The Death Gap: How Inequality Kills

The “disease” of social inequality sends thousands to a premature death

The Death Gap: How Inequality Kills by Dr. David Ansell, 2017.

Health care in America in the 21st century is a living nightmare for millions of American workers. The domination of health care by the giant insurance and pharmaceutical companies, as well as the demands of Wall Street and finance capital for greater profits, ensures that thousands of Americans are sent to an early grave.

The deadly impact of social inequality on health and life expectancy in the US is the subject of The Death Gap: How Inequality Kills by Dr. David Ansell. The book provides a first-hand look by the Chicago doctor into the myriad ways in which growing social inequality results in greater mortality rates for the poorest sections of the working class. The difference in life expectancy between the wealthiest and the poorest in parts of the country can be as much as 35 years—what Ansell terms a “death gap.”

In his book, Ansell seeks to illuminate this disparity of life expectancy in the US and show how it can be fixed. He concludes that “inequality triggers so many causes of premature death that we need to treat inequality as a disease and eradicate it, just as we seek to halt any epidemic.” To the extent that Ansell conscientiously uncovers the social realities confronting wide swaths of the population, he provides a powerful indictment of the health care and social crisis in America.

Ansell is a social epidemiologist, author and physician in Chicago, Illinois. He draws on a wealth of previous experience gained from working 17 years at Cook County Hospital—Chicago’s main public hospital, which treated patients regardless of their ability to pay—where he often saw the worst diseases and injuries associated with poverty. Ansell’s first book, County: Life, Death, and Politics in Chicago’s Public Hospital, was a memoir of his experience at the public hospital and was aimed at exposing the disparities in health care.
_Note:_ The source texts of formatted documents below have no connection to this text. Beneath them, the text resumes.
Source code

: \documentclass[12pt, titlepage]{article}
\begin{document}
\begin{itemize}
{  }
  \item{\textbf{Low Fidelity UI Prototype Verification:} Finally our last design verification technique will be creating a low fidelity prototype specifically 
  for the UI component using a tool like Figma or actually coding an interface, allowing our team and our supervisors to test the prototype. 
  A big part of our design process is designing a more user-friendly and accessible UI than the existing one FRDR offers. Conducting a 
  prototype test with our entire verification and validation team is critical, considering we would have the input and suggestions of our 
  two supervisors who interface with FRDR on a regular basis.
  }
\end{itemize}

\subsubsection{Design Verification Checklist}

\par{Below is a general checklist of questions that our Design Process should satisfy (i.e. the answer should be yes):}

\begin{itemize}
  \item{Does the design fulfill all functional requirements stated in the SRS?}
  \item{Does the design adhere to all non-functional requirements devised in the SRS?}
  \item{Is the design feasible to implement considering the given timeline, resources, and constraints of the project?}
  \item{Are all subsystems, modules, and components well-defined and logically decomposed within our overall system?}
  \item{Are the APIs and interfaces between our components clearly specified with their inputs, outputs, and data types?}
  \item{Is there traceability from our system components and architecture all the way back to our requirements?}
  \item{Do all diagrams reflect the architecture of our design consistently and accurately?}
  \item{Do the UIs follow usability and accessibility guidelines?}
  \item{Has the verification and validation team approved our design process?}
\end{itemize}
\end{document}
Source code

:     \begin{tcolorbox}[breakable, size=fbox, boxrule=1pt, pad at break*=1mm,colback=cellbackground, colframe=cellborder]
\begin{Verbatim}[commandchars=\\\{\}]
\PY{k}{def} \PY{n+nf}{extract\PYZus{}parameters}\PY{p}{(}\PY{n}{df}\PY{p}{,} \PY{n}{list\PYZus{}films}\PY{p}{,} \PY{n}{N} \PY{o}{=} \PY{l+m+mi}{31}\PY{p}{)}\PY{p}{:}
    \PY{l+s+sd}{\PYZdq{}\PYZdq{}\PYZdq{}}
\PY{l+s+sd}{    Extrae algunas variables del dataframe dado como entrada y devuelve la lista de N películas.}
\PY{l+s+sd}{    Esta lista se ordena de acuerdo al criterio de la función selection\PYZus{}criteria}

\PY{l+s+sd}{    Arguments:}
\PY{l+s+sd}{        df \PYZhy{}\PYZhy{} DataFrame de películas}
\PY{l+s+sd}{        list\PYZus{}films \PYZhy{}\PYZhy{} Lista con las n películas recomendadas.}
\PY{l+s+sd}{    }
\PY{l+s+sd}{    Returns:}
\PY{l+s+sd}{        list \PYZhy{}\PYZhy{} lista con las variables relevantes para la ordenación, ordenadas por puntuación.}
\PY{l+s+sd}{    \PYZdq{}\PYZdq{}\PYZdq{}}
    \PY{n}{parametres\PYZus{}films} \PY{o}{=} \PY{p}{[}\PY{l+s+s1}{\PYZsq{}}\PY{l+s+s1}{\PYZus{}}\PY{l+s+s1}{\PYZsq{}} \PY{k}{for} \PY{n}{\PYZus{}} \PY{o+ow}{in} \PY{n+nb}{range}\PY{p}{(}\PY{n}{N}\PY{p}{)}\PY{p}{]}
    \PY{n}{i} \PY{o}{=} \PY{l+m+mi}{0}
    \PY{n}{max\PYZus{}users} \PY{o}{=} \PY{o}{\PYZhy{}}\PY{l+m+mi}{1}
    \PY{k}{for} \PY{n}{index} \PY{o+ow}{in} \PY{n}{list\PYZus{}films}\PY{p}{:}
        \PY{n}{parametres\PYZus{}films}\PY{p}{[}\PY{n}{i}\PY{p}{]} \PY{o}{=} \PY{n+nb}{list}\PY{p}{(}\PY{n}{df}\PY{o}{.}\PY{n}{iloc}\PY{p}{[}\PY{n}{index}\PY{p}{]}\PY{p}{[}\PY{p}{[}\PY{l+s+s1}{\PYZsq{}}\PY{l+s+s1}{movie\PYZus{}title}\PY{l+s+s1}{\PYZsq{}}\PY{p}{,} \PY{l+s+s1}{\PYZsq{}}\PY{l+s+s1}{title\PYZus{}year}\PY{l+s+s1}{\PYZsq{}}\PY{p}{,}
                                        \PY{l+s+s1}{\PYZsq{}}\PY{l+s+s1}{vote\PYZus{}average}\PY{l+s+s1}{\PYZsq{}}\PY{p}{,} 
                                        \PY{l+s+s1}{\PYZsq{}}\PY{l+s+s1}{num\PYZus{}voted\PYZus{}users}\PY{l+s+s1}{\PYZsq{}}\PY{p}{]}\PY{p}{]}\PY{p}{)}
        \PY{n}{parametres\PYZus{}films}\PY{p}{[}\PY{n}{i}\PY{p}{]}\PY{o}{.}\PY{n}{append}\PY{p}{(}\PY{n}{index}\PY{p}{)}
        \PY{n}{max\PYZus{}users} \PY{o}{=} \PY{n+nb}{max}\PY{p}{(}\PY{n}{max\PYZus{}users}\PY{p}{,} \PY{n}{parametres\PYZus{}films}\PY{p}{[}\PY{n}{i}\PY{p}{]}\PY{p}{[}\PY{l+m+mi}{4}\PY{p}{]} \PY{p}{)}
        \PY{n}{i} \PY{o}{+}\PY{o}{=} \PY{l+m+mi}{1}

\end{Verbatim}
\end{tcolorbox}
Notably, Ansell mentions that he wrote The Death Gap in the spirit of Friedrich Engels and Rudolf Virchow, both of whom wrote about social and health conditions among workers during the revolutionary period of the 1840s in Europe. Virchow, known as the “father of social medicine,” examined how a typhus outbreak in the Silesian region of Prussia was caused by a lack of democracy—thereby showing that a proper response to the epidemic was political, not merely medical. Engels’ seminal work The Condition of the Working Class in England (1844) examined the social origins of the health crisis confronting workers. His work demonstrated that workers in Manchester and Liverpool were dying at far higher rates than their capitalist masters, due to their abject working and living conditions.

In the same spirit, Ansell asks: how do existing policies and laws contribute to the multi-generational poverty and high death rates that exist in various communities in the United States?

Ansell’s book examines how inequality reduces life expectancy in a city like Chicago, where he has worked and confronted these issues for more than four decades. While he examines the disparities of health outcomes in Chicago’s richest and poorest neighborhoods, he also notes that these contrasts are a nationwide phenomenon. He surveys these issues of health inequality in the US through a wide array of lenses—from quality of hospital care for the poorest to housing policies, the effects of incarceration, lack of jobs and more.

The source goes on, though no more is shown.